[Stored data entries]
=-=-=-=-=
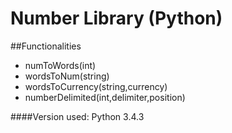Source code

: # Number Library (Python)

##Functionalities
* numToWords(int)
* wordsToNum(string)
* wordsToCurrency(string,currency)
* numberDelimited(int,delimiter,position)

####Version used: Python 3.4.3
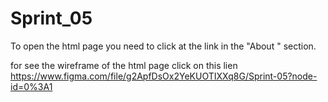 # Sprint_05

To open the html page you need to click at the link in the "About " section.

for see the wireframe of the html page click on this lien 
https://www.figma.com/file/g2ApfDsOx2YeKUOTIXXq8G/Sprint-05?node-id=0%3A1
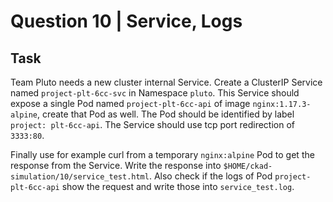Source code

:# Question 10 | Service, Logs

## Task
Team Pluto needs a new cluster internal Service. Create a ClusterIP Service named `project-plt-6cc-svc` in Namespace `pluto`. This Service should expose a single Pod named `project-plt-6cc-api` of image `nginx:1.17.3-alpine`, create that Pod as well. The Pod should be identified by label `project: plt-6cc-api`. The Service should use tcp port redirection of `3333:80`.

Finally use for example curl from a temporary `nginx:alpine` Pod to get the response from the Service. Write the response into `$HOME/ckad-simulation/10/service_test.html`. Also check if the logs of Pod `project-plt-6cc-api` show the request and write those into `service_test.log`.

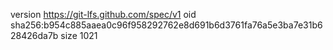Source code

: version https://git-lfs.github.com/spec/v1
oid sha256:b954c885aaea0c96f958292762e8d691b6d3761fa76a5e3ba7e31b628426da7b
size 1021
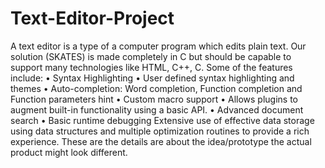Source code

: # Text-Editor-Project
A text editor is a type of a computer program which edits plain text. Our solution (SKATES) is made completely in C but should be capable to support many technologies like HTML, C++, C. Some of the features include: • Syntax Highlighting • User defined syntax highlighting and themes • Auto-completion: Word completion, Function completion and Function parameters hint • Custom macro support • Allows plugins to augment built-in functionality using a basic API. • Advanced document search • Basic runtime debugging Extensive use of effective data storage using data structures and multiple optimization routines to provide a rich experience. These are the details are about the idea/prototype the actual product might look different.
=-=-=-=-=
§ What is needed
Without the pictures, return the records above exactly as written.

§ Your response
Source code

: # Number Library (Python)

##Functionalities
* numToWords(int)
* wordsToNum(string)
* wordsToCurrency(string,currency)
* numberDelimited(int,delimiter,position)

####Version used: Python 3.4.3
 # Sprint_05

To open the html page you need to click at the link in the "About " section.

for see the wireframe of the html page click on this lien 
https://www.figma.com/file/g2ApfDsOx2YeKUOTIXXq8G/Sprint-05?node-id=0%3A1
Source code

:# Question 10 | Service, Logs

## Task
Team Pluto needs a new cluster internal Service. Create a ClusterIP Service named `project-plt-6cc-svc` in Namespace `pluto`. This Service should expose a single Pod named `project-plt-6cc-api` of image `nginx:1.17.3-alpine`, create that Pod as well. The Pod should be identified by label `project: plt-6cc-api`. The Service should use tcp port redirection of `3333:80`.

Finally use for example curl from a temporary `nginx:alpine` Pod to get the response from the Service. Write the response into `$HOME/ckad-simulation/10/service_test.html`. Also check if the logs of Pod `project-plt-6cc-api` show the request and write those into `service_test.log`.

Source code

: version https://git-lfs.github.com/spec/v1
oid sha256:b954c885aaea0c96f958292762e8d691b6d3761fa76a5e3ba7e31b628426da7b
size 1021
Source code

: # Text-Editor-Project
A text editor is a type of a computer program which edits plain text. Our solution (SKATES) is made completely in C but should be capable to support many technologies like HTML, C++, C. Some of the features include: • Syntax Highlighting • User defined syntax highlighting and themes • Auto-completion: Word completion, Function completion and Function parameters hint • Custom macro support • Allows plugins to augment built-in functionality using a basic API. • Advanced document search • Basic runtime debugging Extensive use of effective data storage using data structures and multiple optimization routines to provide a rich experience. These are the details are about the idea/prototype the actual product might look different.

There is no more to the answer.